Konuşmasında ecdadın 500 sene önceye ait kaydının yöreyle ilgili arşivlerde durduğunu ve bunların incelenmesinin gerektiğini vurgulayan Prof. Dr. Ünal, “Bunların okunması, değerlendirilmesi gerekiyor. Artık gençlik biraz daha sorgulayan, bunları düşünen bir gençlik. Dolayısıyla birçok konuda araştırmalar yapılabilir. Türkiye Cumhuriyeti Devleti’nin sahip olduğu arşivler bugün dünyanın en başta gelen arşivlerindendir. Bakın biz dünyada ilk 5’teyiz, yani bugün Amerika dediğiniz devlet zaten 200 yıllık bir tarihi var, İngiltere sömürge imparatorluğundan dolayı bu ilk 5’e girer. Bunun sebebi zaten dünyanın birçok ülkesini sömürdüğü gibi oranın arşiv kaynaklarını da kendisine getirmiştir. Zamanında, Kurtuluş Savaşı’nda aynısını İstanbul’a da yapacaktı, aynısını Anadolu’ya da yapacaktı, Osmanlı arşivlerine de yapacaktı. Bu millet buna izin vermedi hamdolsun. Dolayısıyla muazzam bir arşivimiz var. Biraz tarihimizden şöyle olaylara bakmamız gerekiyor. Tarihi olayları değerlendirirken, Osmanlı devleti her şeyin kaydını tutmuştur. Öyle bir muazzam bir devlettir, yani derler ki uçan kuşun kaydını tuttu. Vergi kayıt konusunda en ufak bir taviz vermemiştir. Aklınıza gelecek birçok konunun kaydını tutmuştur. Osmanlı Devleti böyle bir devlettir. Bu kayıtlar bugün milyonlarla ifade ediliyor. Aradan geçen 600-700 yıllık bir süreç ve bunlar milyonlarla ifade ediliyor. Bugün İstanbul’daki Osmanlı arşivi için 100 milyon dolarlık bir yatırım yapılarak bu tesis yapıldı. Bugün en mükemmel şekilde o vesikalar korunuyor. Yaklaşık 95 milyon belge, bugün yaklaşık 80 milyonunun tasnifini bitirdik.

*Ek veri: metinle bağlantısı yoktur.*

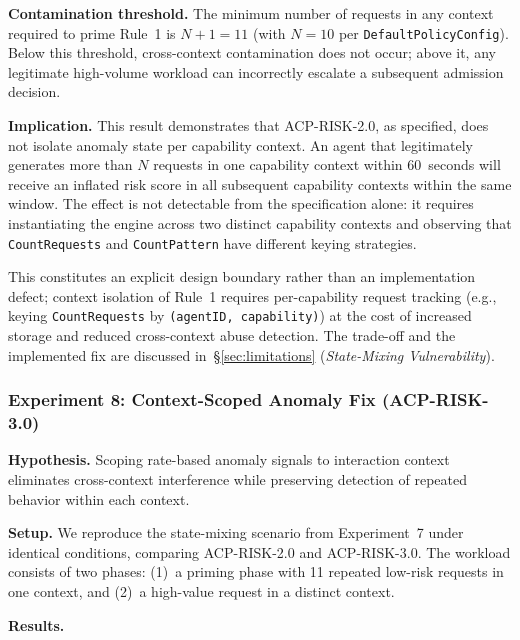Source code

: \documentclass[11pt]{article}
\theoremstyle{definition}
\begin{document}
\textbf{Contamination threshold.}
The minimum number of requests in any context required to prime Rule~1 is
$N + 1 = 11$ (with $N = 10$ per \texttt{DefaultPolicyConfig}). Below this
threshold, cross-context contamination does not occur; above it, any legitimate
high-volume workload can incorrectly escalate a subsequent admission decision.

\textbf{Implication.}
This result demonstrates that ACP-RISK-2.0, as specified, does not isolate
anomaly state per capability context. An agent that legitimately generates more
than $N$ requests in one capability context within 60~seconds will receive an
inflated risk score in all subsequent capability contexts within the same window.
The effect is not detectable from the specification alone: it requires
instantiating the engine across two distinct capability contexts and observing
that \texttt{CountRequests} and \texttt{CountPattern} have different keying
strategies.

This constitutes an explicit design boundary rather than an implementation
defect; context isolation of Rule~1 requires per-capability request tracking
(e.g., keying \texttt{CountRequests} by \texttt{(agentID, capability)}) at the
cost of increased storage and reduced cross-context abuse detection.
The trade-off and the implemented fix are discussed in~\S\ref{sec:limitations}
(\emph{State-Mixing Vulnerability}).

\subsubsection*{Experiment 8: Context-Scoped Anomaly Fix (ACP-RISK-3.0)}
\label{sec:exp8}

\textbf{Hypothesis.}
Scoping rate-based anomaly signals to interaction context eliminates
cross-context interference while preserving detection of repeated behavior
within each context.

\textbf{Setup.}
We reproduce the state-mixing scenario from Experiment~7 under identical
conditions, comparing ACP-RISK-2.0 and ACP-RISK-3.0\@. The workload consists
of two phases: (1)~a priming phase with 11 repeated low-risk requests in one
context, and (2)~a high-value request in a distinct context.

\textbf{Results.}
\end{document}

Hamdolsun hepsini dijital ortama aldık. 500 bin kayıt defterimiz var” dedi.
Ege Üniversitesi Edebiyat Fakültesi Yeniçağ Ana Bilim Dalı Öğretim Üyesi Prof. Dr. Mehmet Akif Erdoğru da, arşivlerin çok önemli olduğunun altını çizdi. Bilgi ve kültürün de çok önemli bir meziyet olduğunu anlatan Erdoğru, “Para her şeyi çözmez, para her zaman insanları mutlu etmez. Hayat maddiyat ve maneviyatla birlikte olursa güzeldir. Onun için zengin bir Türk’ün, Beyşehirli’nin kültüre değer vermesi gerekir. Bizim istediğimiz insan tipi eğitimli, kültürlü ve aynı zamanda zengin bir insan tipidir. Burada dikkat edilecek nokta, eğitimle zenginliğin, kültürün eş zamanlı olarak birlikte ilerlemesidir. Paranız var ama kültürsüzsünüz, bizim için böyle bir insan tipinin değeri yoktur” şeklinde konuştu.
Panelde konuşmaların ardından plaket takdimi yapıldı ve ardından Göl Medeniyeti Fotoğraf ve Sanat Sergisi’nin açılışı gerçekleştirildi.